(Saved data entries)
■ ■ ■ ■
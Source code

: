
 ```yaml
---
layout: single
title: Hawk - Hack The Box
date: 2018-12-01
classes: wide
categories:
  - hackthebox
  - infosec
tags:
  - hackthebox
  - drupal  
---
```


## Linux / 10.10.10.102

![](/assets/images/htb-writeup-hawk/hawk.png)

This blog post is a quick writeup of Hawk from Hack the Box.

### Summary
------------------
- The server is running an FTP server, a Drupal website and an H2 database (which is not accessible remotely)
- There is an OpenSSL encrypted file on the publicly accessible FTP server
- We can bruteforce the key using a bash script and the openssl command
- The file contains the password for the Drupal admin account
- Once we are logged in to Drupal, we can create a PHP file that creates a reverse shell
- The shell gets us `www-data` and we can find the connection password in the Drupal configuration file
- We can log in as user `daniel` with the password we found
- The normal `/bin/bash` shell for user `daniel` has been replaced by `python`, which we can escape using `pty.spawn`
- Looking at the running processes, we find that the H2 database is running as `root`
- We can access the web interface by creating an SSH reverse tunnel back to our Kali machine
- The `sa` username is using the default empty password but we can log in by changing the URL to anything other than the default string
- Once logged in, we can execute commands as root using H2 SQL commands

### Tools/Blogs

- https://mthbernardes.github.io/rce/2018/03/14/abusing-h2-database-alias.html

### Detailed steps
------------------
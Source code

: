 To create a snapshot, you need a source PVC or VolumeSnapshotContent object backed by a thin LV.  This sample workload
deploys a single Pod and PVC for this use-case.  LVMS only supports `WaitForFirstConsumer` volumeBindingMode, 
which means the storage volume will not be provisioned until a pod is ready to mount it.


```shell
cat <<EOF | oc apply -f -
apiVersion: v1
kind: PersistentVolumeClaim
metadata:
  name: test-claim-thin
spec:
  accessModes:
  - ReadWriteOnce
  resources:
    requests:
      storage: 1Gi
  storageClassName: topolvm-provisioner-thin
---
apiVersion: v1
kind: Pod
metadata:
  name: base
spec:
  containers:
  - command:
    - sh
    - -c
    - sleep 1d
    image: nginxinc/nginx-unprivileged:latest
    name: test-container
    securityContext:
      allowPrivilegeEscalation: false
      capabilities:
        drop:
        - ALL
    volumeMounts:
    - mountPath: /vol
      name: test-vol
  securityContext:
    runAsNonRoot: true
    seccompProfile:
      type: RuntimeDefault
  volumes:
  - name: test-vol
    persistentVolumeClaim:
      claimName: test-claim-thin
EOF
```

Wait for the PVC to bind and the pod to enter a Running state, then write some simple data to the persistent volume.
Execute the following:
■ ■ ■ ■
# Task statement
All the entries should be output exactly as given.

# Exercise output
Source code

:
 ```yaml
---
layout: single
title: Hawk - Hack The Box
date: 2018-12-01
classes: wide
categories:
  - hackthebox
  - infosec
tags:
  - hackthebox
  - drupal  
---
```


## Linux / 10.10.10.102

![](/assets/images/htb-writeup-hawk/hawk.png)

This blog post is a quick writeup of Hawk from Hack the Box.

### Summary
------------------
- The server is running an FTP server, a Drupal website and an H2 database (which is not accessible remotely)
- There is an OpenSSL encrypted file on the publicly accessible FTP server
- We can bruteforce the key using a bash script and the openssl command
- The file contains the password for the Drupal admin account
- Once we are logged in to Drupal, we can create a PHP file that creates a reverse shell
- The shell gets us `www-data` and we can find the connection password in the Drupal configuration file
- We can log in as user `daniel` with the password we found
- The normal `/bin/bash` shell for user `daniel` has been replaced by `python`, which we can escape using `pty.spawn`
- Looking at the running processes, we find that the H2 database is running as `root`
- We can access the web interface by creating an SSH reverse tunnel back to our Kali machine
- The `sa` username is using the default empty password but we can log in by changing the URL to anything other than the default string
- Once logged in, we can execute commands as root using H2 SQL commands

### Tools/Blogs

- https://mthbernardes.github.io/rce/2018/03/14/abusing-h2-database-alias.html

### Detailed steps
------------------
Source code

: To create a snapshot, you need a source PVC or VolumeSnapshotContent object backed by a thin LV.  This sample workload
deploys a single Pod and PVC for this use-case.  LVMS only supports `WaitForFirstConsumer` volumeBindingMode, 
which means the storage volume will not be provisioned until a pod is ready to mount it.


```shell
cat <<EOF | oc apply -f -
apiVersion: v1
kind: PersistentVolumeClaim
metadata:
  name: test-claim-thin
spec:
  accessModes:
  - ReadWriteOnce
  resources:
    requests:
      storage: 1Gi
  storageClassName: topolvm-provisioner-thin
---
apiVersion: v1
kind: Pod
metadata:
  name: base
spec:
  containers:
  - command:
    - sh
    - -c
    - sleep 1d
    image: nginxinc/nginx-unprivileged:latest
    name: test-container
    securityContext:
      allowPrivilegeEscalation: false
      capabilities:
        drop:
        - ALL
    volumeMounts:
    - mountPath: /vol
      name: test-vol
  securityContext:
    runAsNonRoot: true
    seccompProfile:
      type: RuntimeDefault
  volumes:
  - name: test-vol
    persistentVolumeClaim:
      claimName: test-claim-thin
EOF
```

Wait for the PVC to bind and the pod to enter a Running state, then write some simple data to the persistent volume.
Execute the following:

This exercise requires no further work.